Le secteur agricole étant la pierre angulaire des économies ouest-africaines, sa montée en puissance et sa compétitivité appellent une rationalisation de ses sources de financement. Et requiert des intermédiaires spécialisés dans la mise en œuvre de stratégies innovantes, à l’image du hedge fund OBARA Capital.

Si l’agriculture est un secteur stratégique pour de nombreux pays d’Afrique francophone, dont la Côte d’Ivoire (cacao, anacarde…) et le Bénin (coton), ces filières agricoles demeurent vulnérables face à la fluctuation des cours et du fait de leur dépendance à la pluviométrie ainsi qu’aux négociants internationaux, notamment. Ces vulnérabilités nécessitent des consolidations structurelles et des investissements qui, dès lors, requièrent des sources de financements ad hoc. Un constat qui a poussé OBARA Capital à offrir des instruments financiers innovants à des acteurs ciblés afin de faciliter leur montée en puissance.

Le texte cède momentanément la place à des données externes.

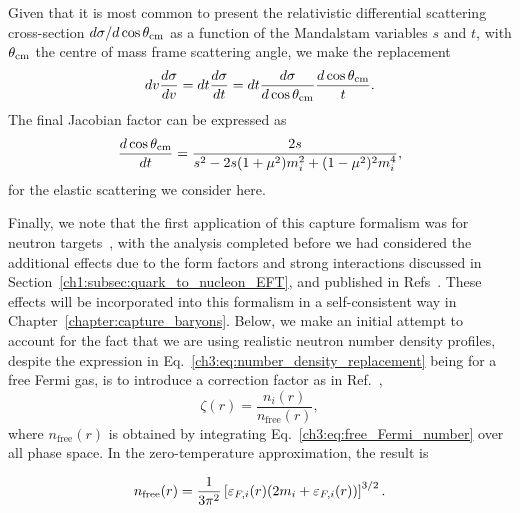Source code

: Given that it is most common to present the relativistic differential scattering cross-section $d\sigma/d\cos\theta_\mathrm{cm}$ as a function of the Mandalstam variables $s$ and $t$, with $\theta_\mathrm{cm}$ the centre of mass frame scattering angle, we make the replacement
\begin{equation}
    dv \frac{d\sigma}{dv} = dt\frac{d\sigma}{dt} = dt \frac{d\sigma}{d\cos\theta_\mathrm{cm}}\frac{d\cos\theta_\mathrm{cm}}{t}.
\end{equation}
The final Jacobian factor can be expressed as
\begin{equation}
    \frac{d\cos\theta_\mathrm{cm}}{dt} = \frac{2s}{s^2 - 2 s (1 + \mu^2)m_i^2 + (1 - \mu^2)^2 m_i^4},
\end{equation}
for the elastic scattering we consider here.

Finally, we note that the first application of this capture formalism was for neutron targets~\cite{Bell:2020jou_sep_ImprovedTreatmentDark}, with the analysis completed before we had considered the additional effects due to the form factors and strong interactions discussed in Section~\ref{ch1:subsec:quark_to_nucleon_EFT}, and published in  Refs~\cite{Bell:2020obw_sep_NucleonStructureStrong, Anzuini:2021lnv_nov_Improvedtreatmentdark}. These effects will be incorporated into this formalism in a self-consistent way in Chapter~\ref{chapter:capture_baryons}. Below, we make an initial attempt to account for the fact that we are using realistic neutron number density profiles, despite the expression in Eq.~\ref{ch3:eq:number_density_replacement} being for a free Fermi gas, is to introduce a correction factor as in Ref.~\cite{Garani:2018kkd_may_NewAnalysisNeutron},
\begin{equation}
    \zeta(r) = \frac{n_i(r)}{n_\mathrm{free}(r)},
\end{equation}
where $n_\mathrm{free}(r)$ is obtained by integrating Eq.~\ref{ch3:eq:free_Fermi_number} over all phase space. In the zero-temperature approximation, the result is

\begin{equation}
    n_\mathrm{free}(r) = \frac{1}{3\pi^2}\left[ \varepsilon_{F,i}(r)(2m_i + \varepsilon_{F,i}(r))\right]^{3/2}.
    \label{ch3:eq:n_free_Fermi}
\end{equation}


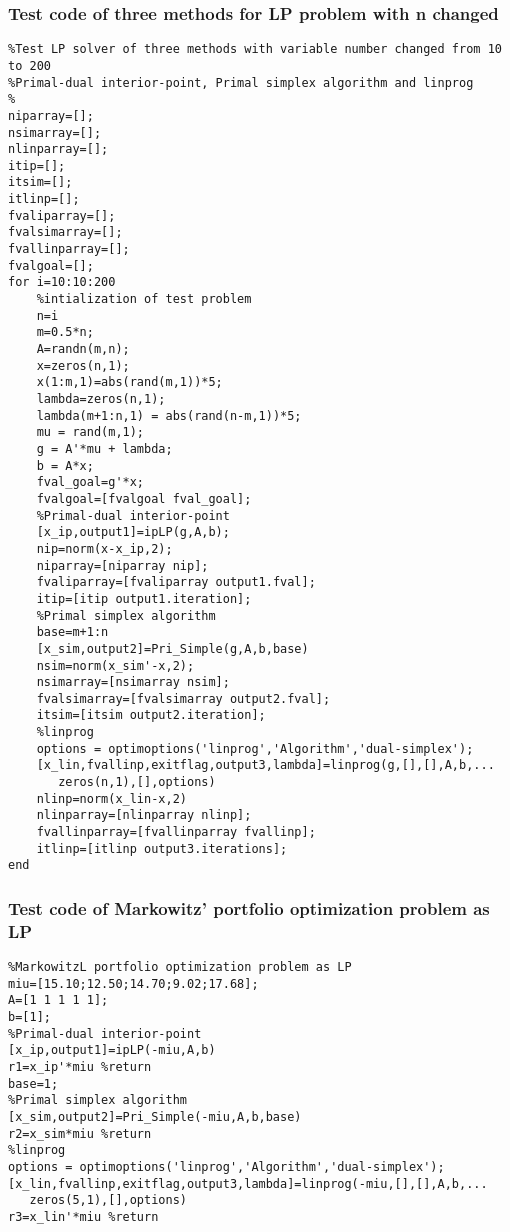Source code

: \subsubsection{\bfseries Test code of three methods for LP problem with n changed}
\label{6.4.1}
{\setmainfont{Courier New Bold} \scriptsize         
\begin{lstlisting}
%Test LP solver of three methods with variable number changed from 10 to 200
%Primal-dual interior-point, Primal simplex algorithm and linprog 
%
niparray=[];
nsimarray=[];
nlinparray=[];
itip=[];
itsim=[];
itlinp=[];
fvaliparray=[];
fvalsimarray=[];
fvallinparray=[];
fvalgoal=[];
for i=10:10:200
    %intialization of test problem
    n=i
    m=0.5*n;
    A=randn(m,n);
    x=zeros(n,1);
    x(1:m,1)=abs(rand(m,1))*5;
    lambda=zeros(n,1);
    lambda(m+1:n,1) = abs(rand(n-m,1))*5;
    mu = rand(m,1);
    g = A'*mu + lambda;
    b = A*x;
    fval_goal=g'*x;
    fvalgoal=[fvalgoal fval_goal];
    %Primal-dual interior-point
    [x_ip,output1]=ipLP(g,A,b);
    nip=norm(x-x_ip,2);
    niparray=[niparray nip];
    fvaliparray=[fvaliparray output1.fval];
    itip=[itip output1.iteration];
    %Primal simplex algorithm
    base=m+1:n
    [x_sim,output2]=Pri_Simple(g,A,b,base)
    nsim=norm(x_sim'-x,2);
    nsimarray=[nsimarray nsim];
    fvalsimarray=[fvalsimarray output2.fval];
    itsim=[itsim output2.iteration];
    %linprog 
    options = optimoptions('linprog','Algorithm','dual-simplex');
    [x_lin,fvallinp,exitflag,output3,lambda]=linprog(g,[],[],A,b,...
       zeros(n,1),[],options)
    nlinp=norm(x_lin-x,2)
    nlinparray=[nlinparray nlinp];
    fvallinparray=[fvallinparray fvallinp];
    itlinp=[itlinp output3.iterations];
end
\end{lstlisting}}

\subsubsection{\bfseries Test code of Markowitz’ portfolio optimization problem as LP}
\label{6.4.2}
{\setmainfont{Courier New Bold} \scriptsize         
\begin{lstlisting}
%MarkowitzL portfolio optimization problem as LP
miu=[15.10;12.50;14.70;9.02;17.68];
A=[1 1 1 1 1];
b=[1];
%Primal-dual interior-point
[x_ip,output1]=ipLP(-miu,A,b)
r1=x_ip'*miu %return
base=1;
%Primal simplex algorithm
[x_sim,output2]=Pri_Simple(-miu,A,b,base)
r2=x_sim*miu %return
%linprog
options = optimoptions('linprog','Algorithm','dual-simplex');
[x_lin,fvallinp,exitflag,output3,lambda]=linprog(-miu,[],[],A,b,...
   zeros(5,1),[],options)
r3=x_lin'*miu %return
\end{lstlisting}}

Créé en mars 2018, ce hedge fund africain ambitionne d’apporter innovation et agilité dans la mobilisation et le déploiement des ressources financières à destination des secteurs à fort impact économique et social, à l’instar de l’agriculture. Afin d’être à la fois un catalyseur et un intégrateur de financements, OBARA Capital se positionne en bailleur de fonds et en conseil financier. Basé à Abidjan, ce fonds alternatif cible avant tout les acteurs économiques africains en quête de diversification de leurs sources de financement, d’optimisation de leurs conditions de financement ou tout simplement à la recherche d’instruments financiers sur-mesure. À tous, il propose des financements qui s’éloignent des solutions classiques proposées par les fonds d’investissement traditionnels et les banques commerciales.

Compétitivité accrue

C’est dans cette optique qu’en mars 2021, le hedge fund a accompagné la société béninoise SODECO dans sa levée d’un financement structuré de pré-exportation (71,5 millions d’euros). De quoi permettre à ce champion africain de l’égrenage de coton de se projeter avec plus d’agilité sur les marchés mondiaux, ce qui contribue à améliorer la compétitivité de la société. Sur fond de plan national de modernisation du secteur agricole, d’autres filières sont également dynamisées au Bénin, comme l’anacarde – dont le pays est le 8e producteur mondial -, qui a vu sa production et ses capacités de transformation augmenter en 2020 et 2021, ou encore le soja et le maïs.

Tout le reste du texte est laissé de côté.